▶ _Material supplied_
· · · · · · ·

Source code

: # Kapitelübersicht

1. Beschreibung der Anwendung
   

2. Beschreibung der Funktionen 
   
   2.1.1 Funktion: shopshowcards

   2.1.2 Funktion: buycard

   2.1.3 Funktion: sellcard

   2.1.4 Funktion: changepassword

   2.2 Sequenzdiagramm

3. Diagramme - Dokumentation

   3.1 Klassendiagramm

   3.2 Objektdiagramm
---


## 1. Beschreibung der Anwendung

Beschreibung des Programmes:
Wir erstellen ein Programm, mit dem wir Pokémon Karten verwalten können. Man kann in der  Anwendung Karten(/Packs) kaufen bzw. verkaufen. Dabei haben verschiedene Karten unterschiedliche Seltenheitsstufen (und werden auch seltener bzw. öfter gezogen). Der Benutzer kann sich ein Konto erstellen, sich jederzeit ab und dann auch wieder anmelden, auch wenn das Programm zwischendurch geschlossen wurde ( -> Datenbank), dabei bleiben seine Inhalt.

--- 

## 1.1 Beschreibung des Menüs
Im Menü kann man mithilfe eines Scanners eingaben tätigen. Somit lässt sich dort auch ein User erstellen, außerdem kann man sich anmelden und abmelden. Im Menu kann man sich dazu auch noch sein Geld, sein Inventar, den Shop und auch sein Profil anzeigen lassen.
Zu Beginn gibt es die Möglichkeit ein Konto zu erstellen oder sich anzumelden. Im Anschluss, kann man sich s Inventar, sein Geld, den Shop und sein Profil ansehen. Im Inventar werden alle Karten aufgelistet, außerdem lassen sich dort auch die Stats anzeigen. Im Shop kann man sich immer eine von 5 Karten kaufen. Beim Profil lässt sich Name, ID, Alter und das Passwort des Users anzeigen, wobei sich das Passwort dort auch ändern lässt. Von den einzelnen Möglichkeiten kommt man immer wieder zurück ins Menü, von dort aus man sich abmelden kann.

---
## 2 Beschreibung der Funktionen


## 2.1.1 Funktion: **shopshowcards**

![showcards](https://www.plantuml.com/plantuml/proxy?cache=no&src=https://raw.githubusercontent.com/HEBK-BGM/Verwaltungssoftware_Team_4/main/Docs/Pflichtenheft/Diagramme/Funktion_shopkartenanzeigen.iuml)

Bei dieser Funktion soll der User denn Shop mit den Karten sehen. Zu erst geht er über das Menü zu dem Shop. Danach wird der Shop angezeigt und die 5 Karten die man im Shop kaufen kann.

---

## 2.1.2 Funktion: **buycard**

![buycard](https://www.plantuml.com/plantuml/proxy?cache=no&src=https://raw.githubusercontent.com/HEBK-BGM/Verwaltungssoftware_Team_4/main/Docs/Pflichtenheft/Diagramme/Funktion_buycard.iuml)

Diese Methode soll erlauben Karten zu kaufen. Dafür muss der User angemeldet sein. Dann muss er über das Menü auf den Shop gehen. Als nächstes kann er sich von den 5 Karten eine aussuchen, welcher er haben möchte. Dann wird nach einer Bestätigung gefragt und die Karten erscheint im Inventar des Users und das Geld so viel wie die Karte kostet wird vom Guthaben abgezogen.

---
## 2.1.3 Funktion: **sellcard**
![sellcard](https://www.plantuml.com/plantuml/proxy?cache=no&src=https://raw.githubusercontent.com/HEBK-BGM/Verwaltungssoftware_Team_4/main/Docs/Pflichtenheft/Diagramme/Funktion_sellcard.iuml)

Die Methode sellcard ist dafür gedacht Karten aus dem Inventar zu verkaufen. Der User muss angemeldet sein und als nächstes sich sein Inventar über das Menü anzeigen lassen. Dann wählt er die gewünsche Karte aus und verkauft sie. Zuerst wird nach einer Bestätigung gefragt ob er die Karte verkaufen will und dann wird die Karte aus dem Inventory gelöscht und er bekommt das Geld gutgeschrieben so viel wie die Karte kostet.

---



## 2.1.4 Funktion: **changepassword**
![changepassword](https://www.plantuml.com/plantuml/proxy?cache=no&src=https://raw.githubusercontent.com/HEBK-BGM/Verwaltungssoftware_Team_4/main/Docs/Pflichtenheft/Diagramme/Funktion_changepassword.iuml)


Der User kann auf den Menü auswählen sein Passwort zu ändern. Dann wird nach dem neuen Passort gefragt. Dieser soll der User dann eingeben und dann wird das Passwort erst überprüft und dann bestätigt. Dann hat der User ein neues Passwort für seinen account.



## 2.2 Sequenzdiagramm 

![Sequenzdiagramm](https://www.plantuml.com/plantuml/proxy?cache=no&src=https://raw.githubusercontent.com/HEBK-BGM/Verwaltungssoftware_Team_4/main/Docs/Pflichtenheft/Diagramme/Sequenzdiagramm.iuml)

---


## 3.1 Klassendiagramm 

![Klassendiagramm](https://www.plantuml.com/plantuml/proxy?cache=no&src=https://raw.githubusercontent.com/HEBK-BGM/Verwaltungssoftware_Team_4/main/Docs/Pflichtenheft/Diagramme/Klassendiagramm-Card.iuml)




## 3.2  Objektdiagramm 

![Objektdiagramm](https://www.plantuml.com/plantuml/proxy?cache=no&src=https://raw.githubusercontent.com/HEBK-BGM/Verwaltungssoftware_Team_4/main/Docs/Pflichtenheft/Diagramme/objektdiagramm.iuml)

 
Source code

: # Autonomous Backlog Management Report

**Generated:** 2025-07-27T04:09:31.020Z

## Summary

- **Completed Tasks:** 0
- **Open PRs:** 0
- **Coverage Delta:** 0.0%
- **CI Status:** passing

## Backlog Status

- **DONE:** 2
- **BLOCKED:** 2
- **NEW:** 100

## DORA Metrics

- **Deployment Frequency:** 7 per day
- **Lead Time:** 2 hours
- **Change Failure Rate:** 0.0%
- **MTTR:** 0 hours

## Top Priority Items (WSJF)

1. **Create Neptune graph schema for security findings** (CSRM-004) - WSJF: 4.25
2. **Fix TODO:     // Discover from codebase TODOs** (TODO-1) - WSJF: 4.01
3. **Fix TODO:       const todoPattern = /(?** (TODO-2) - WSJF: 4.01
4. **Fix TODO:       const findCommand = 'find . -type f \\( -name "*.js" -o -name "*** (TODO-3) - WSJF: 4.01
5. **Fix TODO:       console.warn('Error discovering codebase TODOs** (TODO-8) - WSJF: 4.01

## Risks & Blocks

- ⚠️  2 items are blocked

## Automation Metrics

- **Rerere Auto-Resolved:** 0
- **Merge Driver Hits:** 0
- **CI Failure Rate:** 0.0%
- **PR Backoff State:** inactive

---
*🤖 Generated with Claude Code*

· · · · · · ·

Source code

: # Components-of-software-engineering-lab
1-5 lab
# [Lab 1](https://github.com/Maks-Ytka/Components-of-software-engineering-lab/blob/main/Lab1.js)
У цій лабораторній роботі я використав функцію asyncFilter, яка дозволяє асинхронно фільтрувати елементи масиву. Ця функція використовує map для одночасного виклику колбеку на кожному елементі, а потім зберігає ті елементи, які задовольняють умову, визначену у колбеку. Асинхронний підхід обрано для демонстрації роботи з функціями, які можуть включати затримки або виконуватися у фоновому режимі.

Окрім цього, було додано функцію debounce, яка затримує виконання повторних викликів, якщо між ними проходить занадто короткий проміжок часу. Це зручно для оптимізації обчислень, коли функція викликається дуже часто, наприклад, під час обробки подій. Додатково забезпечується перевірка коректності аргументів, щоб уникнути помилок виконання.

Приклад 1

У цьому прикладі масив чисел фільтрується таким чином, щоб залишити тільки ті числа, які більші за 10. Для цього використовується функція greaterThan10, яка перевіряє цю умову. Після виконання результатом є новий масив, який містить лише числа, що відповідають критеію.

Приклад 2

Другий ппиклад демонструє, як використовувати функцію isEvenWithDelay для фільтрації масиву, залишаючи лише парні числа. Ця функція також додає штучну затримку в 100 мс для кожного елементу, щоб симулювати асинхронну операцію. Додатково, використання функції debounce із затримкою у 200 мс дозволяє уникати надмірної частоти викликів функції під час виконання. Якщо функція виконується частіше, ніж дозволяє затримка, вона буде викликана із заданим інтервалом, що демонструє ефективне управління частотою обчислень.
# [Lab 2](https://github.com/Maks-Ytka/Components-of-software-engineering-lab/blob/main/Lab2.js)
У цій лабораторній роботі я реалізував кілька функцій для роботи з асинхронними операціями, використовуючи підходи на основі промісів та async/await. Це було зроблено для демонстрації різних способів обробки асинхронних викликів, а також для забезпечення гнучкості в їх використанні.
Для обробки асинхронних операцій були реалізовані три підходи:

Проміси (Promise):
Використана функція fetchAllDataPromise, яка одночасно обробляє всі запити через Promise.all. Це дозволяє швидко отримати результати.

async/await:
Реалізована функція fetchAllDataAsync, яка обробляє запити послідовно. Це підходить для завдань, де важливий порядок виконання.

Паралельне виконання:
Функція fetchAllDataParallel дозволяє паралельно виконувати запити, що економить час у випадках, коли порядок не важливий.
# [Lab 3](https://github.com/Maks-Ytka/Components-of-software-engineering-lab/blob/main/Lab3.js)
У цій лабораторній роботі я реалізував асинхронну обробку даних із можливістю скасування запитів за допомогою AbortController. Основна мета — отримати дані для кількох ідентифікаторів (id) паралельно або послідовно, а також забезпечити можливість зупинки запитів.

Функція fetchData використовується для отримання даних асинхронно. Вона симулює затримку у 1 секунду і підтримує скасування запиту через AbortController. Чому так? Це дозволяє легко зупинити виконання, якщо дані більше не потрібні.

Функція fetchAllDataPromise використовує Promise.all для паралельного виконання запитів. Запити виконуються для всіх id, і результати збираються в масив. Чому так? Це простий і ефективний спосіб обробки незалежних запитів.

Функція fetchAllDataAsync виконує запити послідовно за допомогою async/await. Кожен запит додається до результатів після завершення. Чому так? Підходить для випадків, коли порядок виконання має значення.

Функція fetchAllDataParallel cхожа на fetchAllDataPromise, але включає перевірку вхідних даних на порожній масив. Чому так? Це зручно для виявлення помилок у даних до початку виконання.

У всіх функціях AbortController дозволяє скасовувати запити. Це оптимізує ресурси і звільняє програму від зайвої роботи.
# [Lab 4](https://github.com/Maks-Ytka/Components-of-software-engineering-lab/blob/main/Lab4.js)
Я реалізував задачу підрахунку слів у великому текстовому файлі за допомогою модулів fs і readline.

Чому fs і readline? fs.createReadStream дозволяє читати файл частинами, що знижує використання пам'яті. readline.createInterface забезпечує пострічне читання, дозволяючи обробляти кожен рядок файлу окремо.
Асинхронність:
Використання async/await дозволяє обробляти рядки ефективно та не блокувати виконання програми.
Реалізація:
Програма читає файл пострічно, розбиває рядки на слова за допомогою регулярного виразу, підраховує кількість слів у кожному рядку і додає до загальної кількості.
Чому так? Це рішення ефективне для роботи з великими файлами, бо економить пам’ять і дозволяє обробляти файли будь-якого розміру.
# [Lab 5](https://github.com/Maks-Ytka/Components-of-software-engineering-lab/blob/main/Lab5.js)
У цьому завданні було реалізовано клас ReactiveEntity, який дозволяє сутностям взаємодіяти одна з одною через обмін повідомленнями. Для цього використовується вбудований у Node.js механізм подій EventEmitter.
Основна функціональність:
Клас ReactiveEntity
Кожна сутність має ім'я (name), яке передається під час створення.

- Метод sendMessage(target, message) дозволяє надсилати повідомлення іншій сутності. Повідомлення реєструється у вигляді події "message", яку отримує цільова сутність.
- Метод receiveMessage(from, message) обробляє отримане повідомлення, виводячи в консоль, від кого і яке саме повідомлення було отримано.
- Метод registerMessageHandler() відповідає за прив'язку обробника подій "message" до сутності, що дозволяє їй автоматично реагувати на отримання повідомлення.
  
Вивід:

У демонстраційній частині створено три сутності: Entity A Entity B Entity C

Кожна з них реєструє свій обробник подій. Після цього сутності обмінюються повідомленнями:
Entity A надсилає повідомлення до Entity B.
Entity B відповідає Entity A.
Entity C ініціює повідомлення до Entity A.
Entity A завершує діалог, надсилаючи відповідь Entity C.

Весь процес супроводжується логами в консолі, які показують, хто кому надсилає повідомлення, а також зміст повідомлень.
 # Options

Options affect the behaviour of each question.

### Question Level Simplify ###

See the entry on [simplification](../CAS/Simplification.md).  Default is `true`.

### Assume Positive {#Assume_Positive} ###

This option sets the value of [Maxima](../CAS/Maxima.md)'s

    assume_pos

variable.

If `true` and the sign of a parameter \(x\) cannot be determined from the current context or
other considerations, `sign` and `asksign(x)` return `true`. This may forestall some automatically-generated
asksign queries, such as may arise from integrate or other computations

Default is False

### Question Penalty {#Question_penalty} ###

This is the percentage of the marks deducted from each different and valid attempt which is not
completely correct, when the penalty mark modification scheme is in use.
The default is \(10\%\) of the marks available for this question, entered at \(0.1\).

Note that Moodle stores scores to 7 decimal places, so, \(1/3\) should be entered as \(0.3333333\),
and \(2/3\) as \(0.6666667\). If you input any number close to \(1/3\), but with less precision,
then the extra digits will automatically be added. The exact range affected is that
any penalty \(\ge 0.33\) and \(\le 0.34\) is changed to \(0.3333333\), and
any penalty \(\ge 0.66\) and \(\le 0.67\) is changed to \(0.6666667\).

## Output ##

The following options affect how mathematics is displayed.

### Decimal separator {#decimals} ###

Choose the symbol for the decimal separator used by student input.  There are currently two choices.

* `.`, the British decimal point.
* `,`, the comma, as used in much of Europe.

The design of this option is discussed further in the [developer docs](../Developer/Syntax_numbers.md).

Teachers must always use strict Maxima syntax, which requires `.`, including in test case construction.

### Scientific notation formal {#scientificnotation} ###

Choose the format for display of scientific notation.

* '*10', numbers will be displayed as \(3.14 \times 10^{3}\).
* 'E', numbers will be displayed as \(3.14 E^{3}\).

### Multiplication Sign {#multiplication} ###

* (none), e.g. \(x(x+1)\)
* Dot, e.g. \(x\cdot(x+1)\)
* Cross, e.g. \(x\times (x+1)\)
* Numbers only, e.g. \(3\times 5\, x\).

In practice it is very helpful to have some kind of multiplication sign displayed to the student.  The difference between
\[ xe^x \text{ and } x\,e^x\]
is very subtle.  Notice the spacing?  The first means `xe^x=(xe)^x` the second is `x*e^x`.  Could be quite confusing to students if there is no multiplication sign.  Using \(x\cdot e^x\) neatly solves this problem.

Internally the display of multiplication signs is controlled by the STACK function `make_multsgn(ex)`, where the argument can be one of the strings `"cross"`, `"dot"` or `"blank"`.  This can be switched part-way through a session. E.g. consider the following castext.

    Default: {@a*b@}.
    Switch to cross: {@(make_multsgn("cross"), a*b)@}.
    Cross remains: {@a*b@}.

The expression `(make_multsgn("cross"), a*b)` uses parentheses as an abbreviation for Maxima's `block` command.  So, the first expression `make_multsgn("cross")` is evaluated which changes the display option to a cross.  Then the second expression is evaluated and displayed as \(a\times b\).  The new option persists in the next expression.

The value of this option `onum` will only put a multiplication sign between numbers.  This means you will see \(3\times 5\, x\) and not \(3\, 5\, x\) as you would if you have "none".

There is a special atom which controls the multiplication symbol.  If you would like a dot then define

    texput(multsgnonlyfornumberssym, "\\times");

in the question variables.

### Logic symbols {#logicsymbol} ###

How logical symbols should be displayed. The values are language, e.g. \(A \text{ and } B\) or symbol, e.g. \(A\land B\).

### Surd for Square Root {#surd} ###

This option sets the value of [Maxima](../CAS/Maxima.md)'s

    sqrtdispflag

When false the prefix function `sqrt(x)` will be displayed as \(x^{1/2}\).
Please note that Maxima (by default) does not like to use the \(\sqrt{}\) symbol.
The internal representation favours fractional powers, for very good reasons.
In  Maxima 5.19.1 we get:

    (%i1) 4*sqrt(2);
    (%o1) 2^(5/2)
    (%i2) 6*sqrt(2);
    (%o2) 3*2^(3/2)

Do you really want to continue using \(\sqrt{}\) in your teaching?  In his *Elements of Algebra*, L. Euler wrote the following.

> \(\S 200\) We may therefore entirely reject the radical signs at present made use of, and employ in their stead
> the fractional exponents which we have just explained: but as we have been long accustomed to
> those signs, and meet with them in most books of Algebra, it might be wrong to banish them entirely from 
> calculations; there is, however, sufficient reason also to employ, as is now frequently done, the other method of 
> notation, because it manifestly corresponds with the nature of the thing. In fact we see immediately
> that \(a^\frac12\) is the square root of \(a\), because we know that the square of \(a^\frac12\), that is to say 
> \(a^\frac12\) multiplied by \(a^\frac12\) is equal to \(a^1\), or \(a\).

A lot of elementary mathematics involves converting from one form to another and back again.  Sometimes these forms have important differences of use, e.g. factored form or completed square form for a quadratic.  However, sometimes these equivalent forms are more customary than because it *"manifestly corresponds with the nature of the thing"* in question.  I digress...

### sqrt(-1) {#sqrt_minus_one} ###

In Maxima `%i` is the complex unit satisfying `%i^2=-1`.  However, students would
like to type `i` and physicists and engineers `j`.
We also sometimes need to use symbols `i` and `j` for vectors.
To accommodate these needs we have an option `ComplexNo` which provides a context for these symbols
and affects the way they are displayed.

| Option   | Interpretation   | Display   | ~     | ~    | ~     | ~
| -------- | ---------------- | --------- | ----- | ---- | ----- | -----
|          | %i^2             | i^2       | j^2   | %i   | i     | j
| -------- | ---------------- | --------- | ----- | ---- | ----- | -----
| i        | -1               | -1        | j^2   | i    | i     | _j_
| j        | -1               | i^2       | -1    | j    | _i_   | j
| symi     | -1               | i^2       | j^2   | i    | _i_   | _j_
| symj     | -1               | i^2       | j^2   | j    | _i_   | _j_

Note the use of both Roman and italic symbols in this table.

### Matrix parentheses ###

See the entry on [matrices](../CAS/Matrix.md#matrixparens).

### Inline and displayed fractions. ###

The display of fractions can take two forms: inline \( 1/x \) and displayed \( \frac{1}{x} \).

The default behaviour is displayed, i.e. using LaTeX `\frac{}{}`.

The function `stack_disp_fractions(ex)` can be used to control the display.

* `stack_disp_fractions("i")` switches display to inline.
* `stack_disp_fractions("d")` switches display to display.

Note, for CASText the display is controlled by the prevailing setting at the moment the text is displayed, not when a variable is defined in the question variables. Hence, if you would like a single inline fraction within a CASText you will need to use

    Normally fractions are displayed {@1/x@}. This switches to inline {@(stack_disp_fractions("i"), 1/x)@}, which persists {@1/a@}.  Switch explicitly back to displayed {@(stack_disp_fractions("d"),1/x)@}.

· · · · · · ·

▶ _Required action_
Within the listing above, find every line containing the string "Pflichtenheft" and return it.

▶ _Task output_
![showcards](https://www.plantuml.com/plantuml/proxy?cache=no&src=https://raw.githubusercontent.com/HEBK-BGM/Verwaltungssoftware_Team_4/main/Docs/Pflichtenheft/Diagramme/Funktion_shopkartenanzeigen.iuml)
![buycard](https://www.plantuml.com/plantuml/proxy?cache=no&src=https://raw.githubusercontent.com/HEBK-BGM/Verwaltungssoftware_Team_4/main/Docs/Pflichtenheft/Diagramme/Funktion_buycard.iuml)
![sellcard](https://www.plantuml.com/plantuml/proxy?cache=no&src=https://raw.githubusercontent.com/HEBK-BGM/Verwaltungssoftware_Team_4/main/Docs/Pflichtenheft/Diagramme/Funktion_sellcard.iuml)
![changepassword](https://www.plantuml.com/plantuml/proxy?cache=no&src=https://raw.githubusercontent.com/HEBK-BGM/Verwaltungssoftware_Team_4/main/Docs/Pflichtenheft/Diagramme/Funktion_changepassword.iuml)
![Sequenzdiagramm](https://www.plantuml.com/plantuml/proxy?cache=no&src=https://raw.githubusercontent.com/HEBK-BGM/Verwaltungssoftware_Team_4/main/Docs/Pflichtenheft/Diagramme/Sequenzdiagramm.iuml)
![Klassendiagramm](https://www.plantuml.com/plantuml/proxy?cache=no&src=https://raw.githubusercontent.com/HEBK-BGM/Verwaltungssoftware_Team_4/main/Docs/Pflichtenheft/Diagramme/Klassendiagramm-Card.iuml)
![Objektdiagramm](https://www.plantuml.com/plantuml/proxy?cache=no&src=https://raw.githubusercontent.com/HEBK-BGM/Verwaltungssoftware_Team_4/main/Docs/Pflichtenheft/Diagramme/objektdiagramm.iuml)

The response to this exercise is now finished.